Problem to solve: Locate the lines of the listing below that hold "bool", then copy each of them.
+ + +
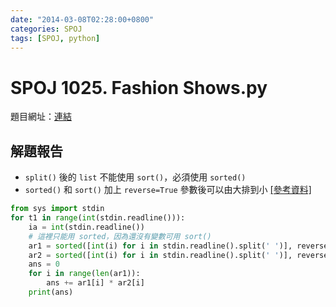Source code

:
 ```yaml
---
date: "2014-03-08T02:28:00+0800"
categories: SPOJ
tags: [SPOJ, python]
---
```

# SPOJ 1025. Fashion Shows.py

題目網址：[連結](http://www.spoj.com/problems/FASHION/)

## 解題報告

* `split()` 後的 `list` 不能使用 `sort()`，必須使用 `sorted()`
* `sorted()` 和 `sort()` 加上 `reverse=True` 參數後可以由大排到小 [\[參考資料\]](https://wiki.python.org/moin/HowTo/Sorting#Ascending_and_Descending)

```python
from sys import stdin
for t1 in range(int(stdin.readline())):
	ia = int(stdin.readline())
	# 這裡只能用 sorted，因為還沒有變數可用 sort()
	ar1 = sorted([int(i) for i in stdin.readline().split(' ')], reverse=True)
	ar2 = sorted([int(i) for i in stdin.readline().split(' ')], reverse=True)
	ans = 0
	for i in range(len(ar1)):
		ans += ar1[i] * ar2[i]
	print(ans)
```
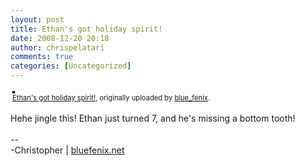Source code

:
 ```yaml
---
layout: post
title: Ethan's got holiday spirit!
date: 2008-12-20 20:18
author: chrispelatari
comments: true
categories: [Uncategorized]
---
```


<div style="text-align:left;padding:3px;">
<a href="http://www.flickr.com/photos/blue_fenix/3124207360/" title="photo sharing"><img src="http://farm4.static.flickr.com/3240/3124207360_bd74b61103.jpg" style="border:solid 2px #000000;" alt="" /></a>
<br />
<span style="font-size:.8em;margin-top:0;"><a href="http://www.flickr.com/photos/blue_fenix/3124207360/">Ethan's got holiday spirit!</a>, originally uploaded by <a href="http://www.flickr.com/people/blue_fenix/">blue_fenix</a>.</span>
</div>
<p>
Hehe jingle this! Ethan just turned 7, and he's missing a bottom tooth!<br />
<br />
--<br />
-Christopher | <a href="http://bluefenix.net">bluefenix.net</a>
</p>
+ + +
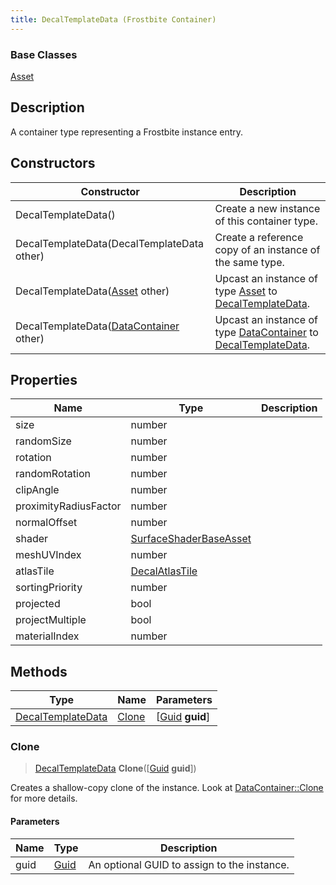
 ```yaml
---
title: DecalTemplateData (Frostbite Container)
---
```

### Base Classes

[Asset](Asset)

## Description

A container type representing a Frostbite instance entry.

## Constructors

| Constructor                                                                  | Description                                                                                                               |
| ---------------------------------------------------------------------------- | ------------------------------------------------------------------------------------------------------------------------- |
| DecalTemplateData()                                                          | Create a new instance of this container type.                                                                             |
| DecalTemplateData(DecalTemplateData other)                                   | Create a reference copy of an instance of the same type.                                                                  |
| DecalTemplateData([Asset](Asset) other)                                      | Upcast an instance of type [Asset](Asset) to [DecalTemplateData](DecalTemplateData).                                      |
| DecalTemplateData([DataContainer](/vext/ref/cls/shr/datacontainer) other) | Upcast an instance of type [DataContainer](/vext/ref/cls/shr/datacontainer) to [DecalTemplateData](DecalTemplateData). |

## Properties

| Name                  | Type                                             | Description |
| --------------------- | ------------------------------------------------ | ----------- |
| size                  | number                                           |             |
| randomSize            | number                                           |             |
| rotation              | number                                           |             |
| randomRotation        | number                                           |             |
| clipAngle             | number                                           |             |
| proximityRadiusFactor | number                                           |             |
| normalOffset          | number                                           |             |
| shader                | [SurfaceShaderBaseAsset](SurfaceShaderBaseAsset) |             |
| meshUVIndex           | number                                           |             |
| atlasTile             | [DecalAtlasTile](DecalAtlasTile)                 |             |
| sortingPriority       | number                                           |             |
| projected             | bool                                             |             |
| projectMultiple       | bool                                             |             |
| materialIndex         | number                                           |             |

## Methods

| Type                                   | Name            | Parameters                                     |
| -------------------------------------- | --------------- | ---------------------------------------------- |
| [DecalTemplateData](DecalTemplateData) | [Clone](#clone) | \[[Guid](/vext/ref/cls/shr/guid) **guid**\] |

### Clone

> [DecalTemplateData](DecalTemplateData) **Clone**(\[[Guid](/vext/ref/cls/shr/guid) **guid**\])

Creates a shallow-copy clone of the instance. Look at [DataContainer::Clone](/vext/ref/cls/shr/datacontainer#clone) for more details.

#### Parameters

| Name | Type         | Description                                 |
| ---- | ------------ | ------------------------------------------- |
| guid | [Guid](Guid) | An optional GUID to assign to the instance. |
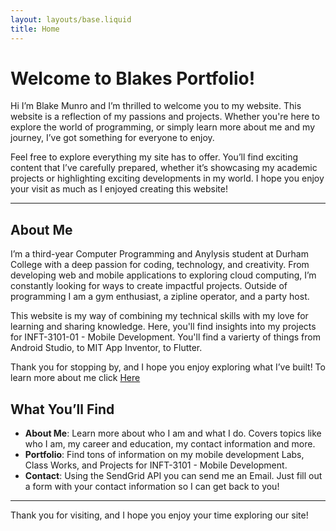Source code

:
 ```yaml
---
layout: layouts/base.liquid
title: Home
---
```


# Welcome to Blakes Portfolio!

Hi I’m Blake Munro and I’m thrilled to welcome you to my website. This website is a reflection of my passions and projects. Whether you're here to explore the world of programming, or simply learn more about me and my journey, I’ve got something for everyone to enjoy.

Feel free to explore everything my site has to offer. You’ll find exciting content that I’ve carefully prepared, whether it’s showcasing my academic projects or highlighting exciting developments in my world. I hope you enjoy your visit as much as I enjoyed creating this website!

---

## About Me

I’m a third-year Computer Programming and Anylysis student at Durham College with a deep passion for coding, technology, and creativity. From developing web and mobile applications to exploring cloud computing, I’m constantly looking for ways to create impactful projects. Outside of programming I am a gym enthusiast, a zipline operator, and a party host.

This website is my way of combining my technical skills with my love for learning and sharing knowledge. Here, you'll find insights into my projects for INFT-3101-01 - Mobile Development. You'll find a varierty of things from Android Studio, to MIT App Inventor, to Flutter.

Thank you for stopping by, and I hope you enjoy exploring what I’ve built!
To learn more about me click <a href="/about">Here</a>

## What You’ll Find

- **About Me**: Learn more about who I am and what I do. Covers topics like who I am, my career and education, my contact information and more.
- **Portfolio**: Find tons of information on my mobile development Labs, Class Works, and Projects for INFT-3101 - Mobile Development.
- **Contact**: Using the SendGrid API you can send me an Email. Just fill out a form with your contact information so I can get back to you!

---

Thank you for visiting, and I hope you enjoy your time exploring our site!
+ + +
Response for this exercise:
| projected             | bool                                             |             |
| projectMultiple       | bool                                             |             |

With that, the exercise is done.